The 401(k) saving vehicle offers a multitude of benefits to the retiree or the employee saving for retirement. The plan is even more beneficial for young employees starting at their first jobs. Over a long term period the tax advantages of the 401(k) plan becomes more evident and help retire with good amount of funds.
401(k) plans are popularly known for their tax advantage. Generally 401(k) accounts are made up of pre-tax dollars. This means, that tax is not deducted from the amount of contribution the employee makes from his salary to the account.
Also, earnings from the investments made from this account such as dividends, interests or capital gains are not taxed. This translates to maximized earnings from one’s investment and at the same time plays a major part in saving considerable amount of income tax. And since most employees may not withdraw from their plan for decades, the interest and earnings simply keep getting compounded.
Another major benefit of the 401(k) plan is that employers may choose to match a certain percentage to employee’s contribution. This match can be anywhere from 25% to more than 100% of the employee’s investment in the account. A 100% contribution will mean that the employer matches $1 for $1 which can be seen as a 100% return-on-investment. There are hardly any financial products available which promise such gains. Again, tax is not levied on this contribution as well, so it becomes a type of (unofficial) ‘raise’ with tax benefits for the employee. Also, the amount contributed by the employer is not accounted towards the limit of contributions (present $16,500 for age 49 or below, $22,000 for age 50 and above). This means all the more funds for investments, resulting into greater fruitful gains in the future.

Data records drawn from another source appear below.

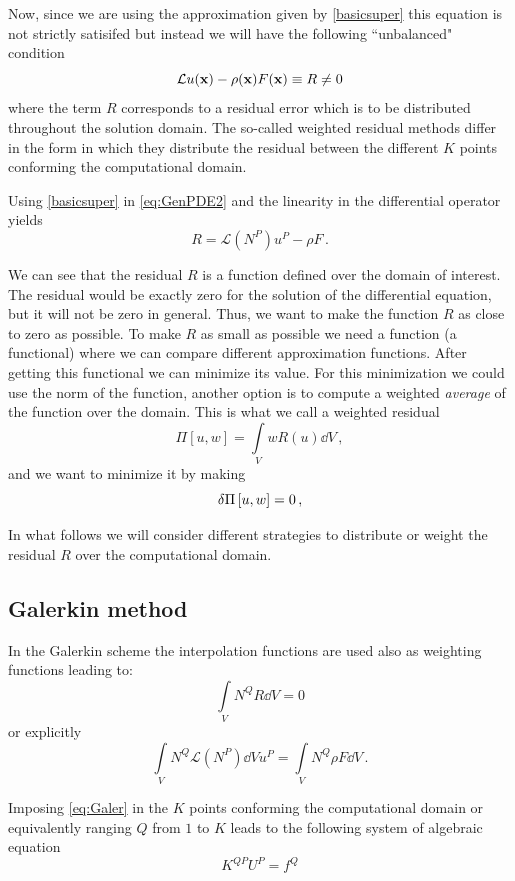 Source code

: Now, since we are using the approximation given by \cref{basicsuper} this equation is not strictly satisifed but instead we will have the following ``unbalanced" condition
\[\mathcal{L}u(\vb{x}) - \rho (\vb{x})F(\vb{x}) \equiv R \ne 0\]
where the term $R$ corresponds to a residual error which is to be distributed throughout the solution domain. The so-called weighted residual methods differ in the form in which they distribute the residual between the different $K$ points conforming the computational domain.

Using \cref{basicsuper} in \cref{eq:GenPDE2} and the linearity in the differential operator yields
\[R = \mathcal{L}({N^P}){u^P} - \rho F\, .\]

We can see that the residual $R$ is a function defined over the domain of interest. The residual would be exactly zero for the solution of the differential equation, but it will not be zero in general. Thus, we want to make the function $R$ as close to zero as possible. To make $R$ as small as possible we need a function (a functional) where we can compare different approximation functions. After getting this functional we can minimize its value. For this minimization we could use the norm of the function, another option is to compute a weighted \emph{average} of the function over the domain. This is what we call a weighted residual
\[\Pi[u, w] = \int\limits_V w R(u) \dd{V}\, ,\]
and we want to minimize it by making
\[\var{\Pi}[u, w] = 0\, ,\]

In what follows we will consider different strategies to distribute or weight the residual $R$ over the computational domain.

\subsection{Galerkin method}
In the Galerkin scheme the interpolation functions are used also as weighting functions leading to:
\[\int\limits_V N^Q R\dd{V} = 0 \]
or explicitly
\begin{equation}
  \int\limits_V N^Q \mathcal{L} (N^P)\dd{V} u^P = \int\limits_V N^Q\rho F\dd{V}\, .
  \label{eq:Galer}
\end{equation}

Imposing \cref{eq:Galer} in the $K$ points conforming the computational domain or equivalently ranging $Q$ from $1$ to $K$ leads to the following system of algebraic equation
\begin{equation}
{K^{QP}}{U^P} = {f^Q}
\label{eq:DGaler}
\end{equation}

When an employee is enrolled for a 401(k) plan, he may be asked by the employer or the plan administrator to allocate some part of the savings to investments. The choice of investment, that is amount to be invested and in what to be invested, solely resides with the employee. This choice helps the employee plan accordingly for their future savings. Younger employees starting their career may choose to invest in high-risk, high-growth funds whereas employees nearing their retirement would want to lower their investments, moving towards liquidity or invest in low-risk areas. In addition to this, the employee can also move their funds depending on the performance of the market.
Rollover or Portability:
One of other benefits that make the 401(k) retirement plan so popular is its portability. This feature of the plan saves a lot of hassle in situations like when one changes employer or changes their retirement plan. An employer charges a fee to the employee for maintaining their 401(k) account. When an employee switches jobs, he/she may or may not have a 401(k) plan with their new employer. Hence an employee may have to pay a maintenance fee to their previous employer regardless if they work there or not. This can tend to set the employee’s finances back if they have multiple accounts. Also, if they withdraw from their plan they will have to pay a penalty charge as well as income tax on the untimely withdrawal. If their new employer does provide them with a 401(k) plan, employees can rollover their previous account into their new one without getting taxed and other hassles.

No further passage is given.